The Kiss: An Anthology About Love and Other Close Encounters(81)



‘I’m a stupid little girl,’ she muttered. ‘Dad’s going to kill me.’

A clattering dustbin lid somewhere behind her brought more immediate danger to mind. She glanced around, looking for somewhere to hide. Several pairs of running feet were approaching, but she was too far out in the open to make it to an alleyway before whoever was coming reached her.

‘Shit,’ she muttered, spinning around, assessing her options. A friend of hers had been raped and murdered just a few streets from her house. London was so dangerous that even in her up-market part of town the schools had armed guards. At nineteen she was unemployed, but hopeful of getting a lower office position in her father’s government office so she could ride the same armoured transport to work and avoid the dangerous streets.

She heard the crash of breaking glass, and the whump of a fire igniting. It was another rampant mob, protesting their frustration at the government in the only way they knew how: by causing wholesale destruction.

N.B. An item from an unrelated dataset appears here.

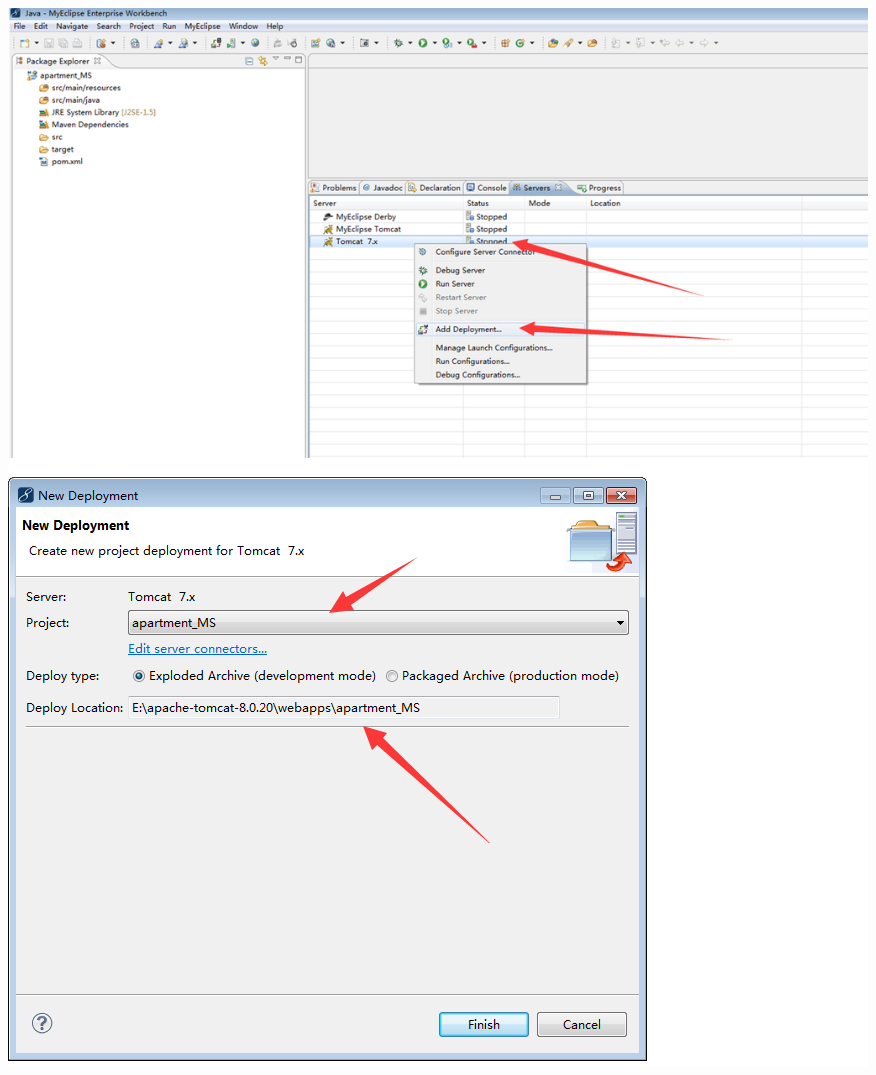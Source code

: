    ![安装MyEclipse插件](/res/img/blogimg/20151207/20151207150956.png)

   ![安装MyEclipse插件](/res/img/blogimg/20151207/20151207151038.png)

The only options were to run or to hide. She started to walk through the closed up market stalls, only to hear shuffling footsteps coming from up ahead. Perhaps this was an organized gang fight, two groups meeting in the closed up market to settle old scores, or simply to take their anger out on other people. Father always condemned them, but the cause of all the unrest depended on who you listened to. Father blamed the people of course, while the people blamed the government.

As the footsteps were joined by others, she darted to the nearest market stall, dropped to the ground and crawled under the tight awning into the dark space beneath. If they searched for her they would find her, or if they torched the waxed canvas awnings that covered the closed stalls she would burn with it, but she had no other

choice.

In the near pitch darkness she lay there, heart pounding, tears running down her cheeks, as the sounds of a riot filled the air around her.

As she heard the whump of a stall igniting not far away, she put a hand over her mouth to stifle a sob. She was such a stupid, stupid girl. She should never have left the house. Running off to find a boy was the most ridiculously hair-brained reason to go out on to London’s dangerous streets at night, but of course she knew that now.

‘It was a dream,’ she whispered, wishing now she could through all the stupid romance books in her bedroom into one of these riot fires. As a whistling sound came from beside her, she wondered if it wouldn’t be quicker to just step out from under the awning, put herself at the mercy of the mob, close her eyes and give up.

‘Shhh…’

Jessica jerked her head around as the sound came again. Someone was lying in the dark a few feet away. She tried to shuffle backwards but found only the wooden side of the market stall at her back.

‘They’ll hear you. Then we’ll both be dead. Just stay quiet and they’ll pass.’

‘Who are you?’

‘I’m Simon.’

She stared at him, but it was too dark to make out anything other than a silhouette.

‘What are you doing under here?’ she whispered.

He made a sound that could have been a wry laugh. I think I live here now.’ He pushed something towards her. ‘Here.’

It was a sweatshirt, folded up into a ball like a pillow. She put it under her head and lay facing him, the cold tarmac of Camden High Street beneath her. ‘You’re him, aren’t you?’

‘Who?’

‘The boy who asked me for the time.’

‘Yesterday?’

‘Yes.’

She thought she saw the silhouette nod. ‘Yes.’

Jessica’s heart seemed to swell out of her chest. ‘You’re him.’

‘You just said that.’

‘I know.’ Her lips worked, searching for words. This was what she had wanted, wasn’t it? To find him. Yet here she was, in the most unlikely of situations, unable to think of anything to say.

‘You didn’t know,’ he whispered.

‘What?’

‘You didn’t know the time. You didn’t have a watch.’ He chuckled. ‘I had to guess.’

‘Why didn’t you ask someone else?’

‘I didn’t want to.’

Her cheeks flushed. ‘Why did you need to know? Like anyone ever cares what time it is anymore.’

‘I just wondered. I wondered what you’d say. Whether you’d look me in the eyes, whether you’d smile. I just … wondered.’

‘Why did you wonder?’ she whispered back, feeling weird and awkward, but at the same time almost euphoric.

‘Because … in your eyes … there was something that I haven’t seen for a long

time.’

‘What?’

‘Hope.’

‘Hope?’

‘I wanted to talk to a girl who had hope, and I wanted to know why she had hope in her eyes.’

‘Because things can always get better, right?’

‘Right.’ Simon moved a little closer. ‘What’s your name?’

‘Oh. Um, Jessica. Jessica Woods. But you can call me Jess.’

‘It’s nice to meet you, Jess.’

‘And you too. Why are you really under here, Simon?’

He sighed. ‘My father got arrested, and then a gang took over my flat. The usual kind of thing. Not like it doesn’t happen every day, does it?’